Thoughts on the president’s home state:

Illinois politicians, including the present President of the United States, have wrecked one of the country’s potentially most prosperous and dynamic states, condemned millions of poor children to substandard education, failed to maintain vital infrastructure, choked business development and growth through unsustainable tax and regulatory policies — and still failed to appease the demands of the public sector unions and fee-seeking Wall Street crony capitalists who make billions off the state’s distress.

But other than that, it’s great. And California’s pretty much in the same boat.

11 thoughts on “Illinois”

  1. Let’s be clear – Illinois politicians (like Barack Obama) were elected by Illinois voters. Sure, the game was rigged, but it wasn’t THAT rigged.
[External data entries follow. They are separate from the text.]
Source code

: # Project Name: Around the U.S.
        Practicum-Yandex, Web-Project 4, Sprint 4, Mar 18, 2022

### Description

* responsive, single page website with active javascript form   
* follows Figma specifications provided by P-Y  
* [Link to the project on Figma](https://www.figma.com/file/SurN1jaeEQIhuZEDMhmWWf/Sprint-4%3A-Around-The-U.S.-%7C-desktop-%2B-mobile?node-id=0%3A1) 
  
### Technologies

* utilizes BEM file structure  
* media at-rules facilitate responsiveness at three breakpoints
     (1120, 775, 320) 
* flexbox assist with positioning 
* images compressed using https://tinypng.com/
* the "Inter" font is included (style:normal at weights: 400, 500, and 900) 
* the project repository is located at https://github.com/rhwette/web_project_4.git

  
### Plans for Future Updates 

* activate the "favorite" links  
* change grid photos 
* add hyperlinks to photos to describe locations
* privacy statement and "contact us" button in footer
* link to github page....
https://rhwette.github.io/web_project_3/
If there wasn’t a modicum of support for these disastrous policies, they’d never have gotten into office.

    1. Well, actually, it’s mostly Chicago voters (both living and dead). The rest of the state just has to suffer (as does California with the politics being dominated by the coast).
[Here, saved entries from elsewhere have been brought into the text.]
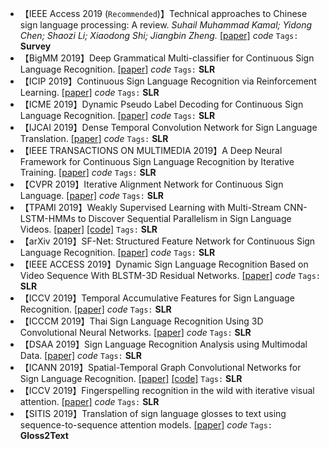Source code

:- 【IEEE Access 2019 (`Recommended`)】Technical approaches to Chinese sign language processing: A review. *Suhail Muhammad Kamal; Yidong Chen; Shaozi Li; Xiaodong Shi; Jiangbin Zheng.* [[paper]](https://ieeexplore.ieee.org/stamp/stamp.jsp?arnumber=8764391) *code* `Tags:` **Survey**
- 【BigMM 2019】Deep Grammatical Multi-classifier for Continuous Sign Language Recognition. [[paper]](https://ieeexplore.ieee.org/stamp/stamp.jsp?tp=&arnumber=8919458) *code* `Tags:` **SLR**
- 【ICIP 2019】Continuous Sign Language Recognition via Reinforcement Learning. [[paper]](https://ieeexplore.ieee.org/stamp/stamp.jsp?tp=&arnumber=8802972) *code* `Tags:` **SLR**
- 【ICME 2019】Dynamic Pseudo Label Decoding for Continuous Sign Language Recognition. [[paper]](https://ieeexplore.ieee.org/stamp/stamp.jsp?tp=&arnumber=8784863) *code* `Tags:` **SLR**
- 【IJCAI 2019】Dense Temporal Convolution Network for Sign Language Translation. [[paper]](https://www.ijcai.org/Proceedings/2019/0105.pdf) *code* `Tags:` **SLR**
- 【IEEE TRANSACTIONS ON MULTIMEDIA 2019】A Deep Neural Framework for Continuous Sign Language Recognition by Iterative Training. [[paper]](https://ieeexplore.ieee.org/stamp/stamp.jsp?tp=&arnumber=8598757&tag=1) *code* `Tags:` **SLR**
- 【CVPR 2019】Iterative Alignment Network for Continuous Sign Language. [[paper]](http://openaccess.thecvf.com/content_CVPR_2019/papers/Pu_Iterative_Alignment_Network_for_Continuous_Sign_Language_Recognition_CVPR_2019_paper.pdf) *code* `Tags:` **SLR**
- 【TPAMI 2019】Weakly Supervised Learning with Multi-Stream CNN-LSTM-HMMs to Discover Sequential Parallelism in Sign Language Videos. [[paper]](https://ieeexplore.ieee.org/stamp/stamp.jsp?tp=&arnumber=8691602) [[code]](https://github.com/huerlima/Re-Sign-Re-Aligned-End-to-End-Sequence-Modelling-with-Deep-Recurrent-CNN-HMMs) `Tags:` **SLR**
- 【arXiv 2019】SF-Net: Structured Feature Network for Continuous Sign Language Recognition. [[paper]](https://arxiv.org/pdf/1908.01341.pdf) *code* `Tags:` **SLR**
- 【IEEE ACCESS 2019】Dynamic Sign Language Recognition Based on Video Sequence With BLSTM-3D Residual Networks. [[paper]](https://ieeexplore.ieee.org/stamp/stamp.jsp?tp=&arnumber=8667292) *code* `Tags:` **SLR**
- 【ICCV 2019】Temporal Accumulative Features for Sign Language Recognition. [[paper]](https://arxiv.org/pdf/2004.01225.pdf) *code* `Tags:` **SLR**
- 【ICCCM 2019】Thai Sign Language Recognition Using 3D Convolutional Neural Networks. [[paper]](https://dl.acm.org/doi/pdf/10.1145/3348445.3348452?download=true) *code* `Tags:` **SLR**
- 【DSAA 2019】Sign Language Recognition Analysis using Multimodal Data. [[paper]](https://arxiv.org/pdf/1909.11232.pdf) *code* `Tags:` **SLR**
- 【ICANN 2019】Spatial-Temporal Graph Convolutional Networks for Sign Language Recognition. [[paper]](https://arxiv.org/pdf/1901.11164.pdf) [[code]](https://github.com/amorim-cleison/st-gcn-sl) `Tags:` **SLR**
- 【ICCV 2019】Fingerspelling recognition in the wild with iterative visual attention. [[paper]](https://arxiv.org/pdf/1908.10546.pdf) *code* `Tags:` **SLR**
- 【SITIS 2019】Translation of sign language glosses to text using sequence-to-sequence attention models. [[paper]](https://www.researchgate.net/publication/340689060_Translation_of_Sign_Language_Glosses_to_Text_Using_Sequence-to-Sequence_Attention_Models) *code* `Tags:` **Gloss2Text**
      1. I lived in Chicago for a few years for school. It’s Chicago, not Illinois, that’s the problem. The rest of the state is victimized by the corruption from the north.
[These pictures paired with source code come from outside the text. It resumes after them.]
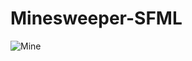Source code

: # Minesweeper-SFML


![Mine](https://user-images.githubusercontent.com/127239018/223555731-8182120e-0cdc-45e1-911e-6dcbb364873d.gif)
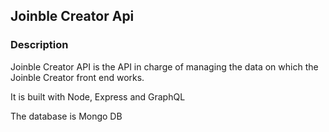 ## Joinble Creator Api

### Description

Joinble Creator API is the API in charge of managing the data on which the Joinble Creator front end works.

It is built with Node, Express and GraphQL

The database is Mongo DB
    1. If that were Constitutionally possible, Northern and/or Central California would seem to ripe for that sort of thing. As does Florida – the north end of the State is essentially “Southern Georgia/Alabama”, while the Miami area is very Northeasty.

      1. West Virginia was carved out of Virginia so it has been done at least once.

        For the record, much of the Florida panhandle is known as LA – Lower Alabama.

      2. I’m not sure a North/South split in California makes much sense–I expect the rest of the state would be happy if the Bay Area and the LA area could be split off into their own city-states.

  2. People keep proposing that California should be spilt in 2, occasionally 3, pieces. I propose the Grand Scism: Split up so that individual counties, excepting a few tiny ones, become their own states. Sounds like Illinois could benefit from something similar. Do it nation wide and the concentrated urban centers will never again control the fate of the Senate.

    1. Probably like the Missouri Compromise, we’d have to keep the new states pretty much party-neutral–if a state has roughly 50/50 D/R representation in the senate it could be split into two states, one reliably D, the other reliably R. If, like CA, it is 100% D in the senate, it could be split into three states–2 D and 1 R. So CA could be split into Bay Area, LA Basin, and the rest.

      Splitting CA into counties gives an overwhelming senate advantage to the Rs.